[Task details] All that should come back is the lines of the data below from the one containing "addition and under" to the one containing "Give an example of a nonempty subset $U$", inclusive, exactly as they stand.

START Available data

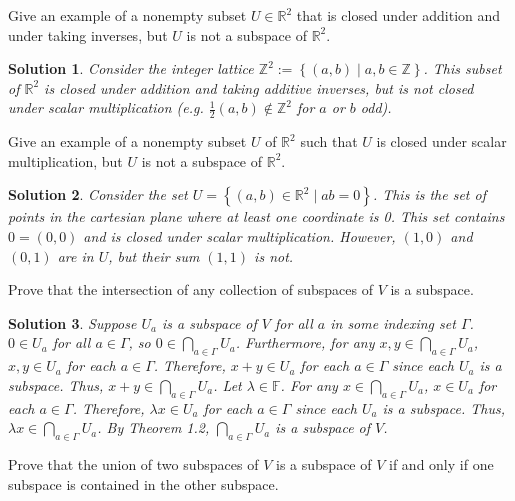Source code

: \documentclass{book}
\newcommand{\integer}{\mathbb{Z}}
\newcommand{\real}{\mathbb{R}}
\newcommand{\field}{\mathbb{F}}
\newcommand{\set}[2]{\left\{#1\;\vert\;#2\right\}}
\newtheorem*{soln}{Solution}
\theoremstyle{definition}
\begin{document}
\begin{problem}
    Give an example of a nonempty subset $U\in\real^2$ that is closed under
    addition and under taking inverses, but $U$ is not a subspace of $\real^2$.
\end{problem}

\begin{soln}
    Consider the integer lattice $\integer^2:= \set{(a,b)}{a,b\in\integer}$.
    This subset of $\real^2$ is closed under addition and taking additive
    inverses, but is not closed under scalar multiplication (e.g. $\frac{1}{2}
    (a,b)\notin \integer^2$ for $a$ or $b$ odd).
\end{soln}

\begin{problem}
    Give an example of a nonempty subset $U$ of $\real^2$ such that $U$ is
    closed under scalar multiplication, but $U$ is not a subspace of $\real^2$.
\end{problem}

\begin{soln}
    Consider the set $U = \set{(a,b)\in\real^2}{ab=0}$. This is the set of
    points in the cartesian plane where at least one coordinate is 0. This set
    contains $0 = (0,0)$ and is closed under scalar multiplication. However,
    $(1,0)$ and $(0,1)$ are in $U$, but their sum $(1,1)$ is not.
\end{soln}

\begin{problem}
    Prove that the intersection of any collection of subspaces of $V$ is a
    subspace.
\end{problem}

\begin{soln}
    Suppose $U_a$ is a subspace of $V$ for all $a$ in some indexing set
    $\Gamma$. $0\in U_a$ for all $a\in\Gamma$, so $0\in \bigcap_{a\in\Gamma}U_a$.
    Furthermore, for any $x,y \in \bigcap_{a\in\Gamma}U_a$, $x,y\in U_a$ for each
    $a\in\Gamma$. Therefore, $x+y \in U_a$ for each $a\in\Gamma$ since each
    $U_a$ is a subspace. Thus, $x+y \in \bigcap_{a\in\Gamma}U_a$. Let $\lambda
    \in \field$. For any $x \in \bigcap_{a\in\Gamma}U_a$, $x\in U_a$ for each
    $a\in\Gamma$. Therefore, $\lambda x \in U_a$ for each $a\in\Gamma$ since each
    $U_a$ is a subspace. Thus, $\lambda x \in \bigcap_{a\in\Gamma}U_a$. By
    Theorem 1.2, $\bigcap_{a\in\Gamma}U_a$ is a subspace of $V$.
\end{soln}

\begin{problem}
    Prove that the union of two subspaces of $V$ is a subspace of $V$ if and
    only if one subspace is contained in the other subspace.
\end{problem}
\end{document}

END Available data
START Available data

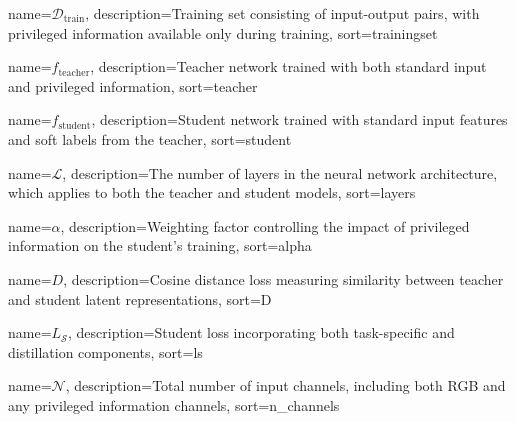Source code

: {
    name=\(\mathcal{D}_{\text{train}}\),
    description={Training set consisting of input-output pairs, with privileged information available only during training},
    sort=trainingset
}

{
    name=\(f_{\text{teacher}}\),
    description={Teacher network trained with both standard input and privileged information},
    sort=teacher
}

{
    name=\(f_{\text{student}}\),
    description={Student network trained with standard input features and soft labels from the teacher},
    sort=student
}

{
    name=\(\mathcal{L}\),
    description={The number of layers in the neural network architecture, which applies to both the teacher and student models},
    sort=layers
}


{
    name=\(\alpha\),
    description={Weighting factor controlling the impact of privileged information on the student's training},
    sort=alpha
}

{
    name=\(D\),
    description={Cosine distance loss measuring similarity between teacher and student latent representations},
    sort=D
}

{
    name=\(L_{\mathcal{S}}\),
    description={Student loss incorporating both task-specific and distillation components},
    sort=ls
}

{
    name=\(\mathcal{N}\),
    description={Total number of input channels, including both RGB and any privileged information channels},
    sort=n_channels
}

END Available data
START Available data

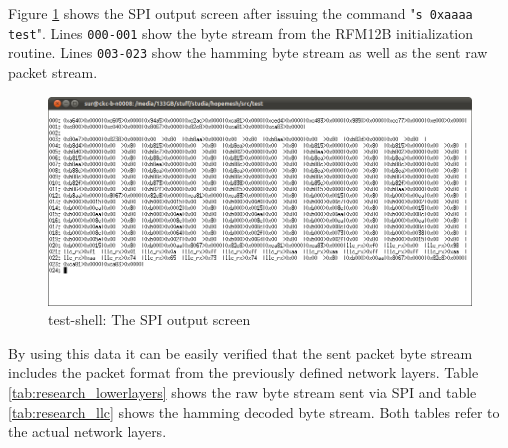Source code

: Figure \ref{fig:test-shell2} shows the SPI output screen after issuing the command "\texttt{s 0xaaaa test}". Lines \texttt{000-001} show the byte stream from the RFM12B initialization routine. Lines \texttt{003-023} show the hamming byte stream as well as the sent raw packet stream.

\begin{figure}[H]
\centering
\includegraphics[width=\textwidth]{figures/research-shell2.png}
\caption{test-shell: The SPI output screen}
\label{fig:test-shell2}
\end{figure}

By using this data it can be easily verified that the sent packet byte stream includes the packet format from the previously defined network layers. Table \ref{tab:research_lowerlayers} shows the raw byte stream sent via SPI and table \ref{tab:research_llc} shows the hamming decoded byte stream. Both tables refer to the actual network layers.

END Available data

[Output for this exercise]
    addition and under taking inverses, but $U$ is not a subspace of $\real^2$.
\end{problem}

\begin{soln}
    Consider the integer lattice $\integer^2:= \set{(a,b)}{a,b\in\integer}$.
    This subset of $\real^2$ is closed under addition and taking additive
    inverses, but is not closed under scalar multiplication (e.g. $\frac{1}{2}
    (a,b)\notin \integer^2$ for $a$ or $b$ odd).
\end{soln}

\begin{problem}
    Give an example of a nonempty subset $U$ of $\real^2$ such that $U$ is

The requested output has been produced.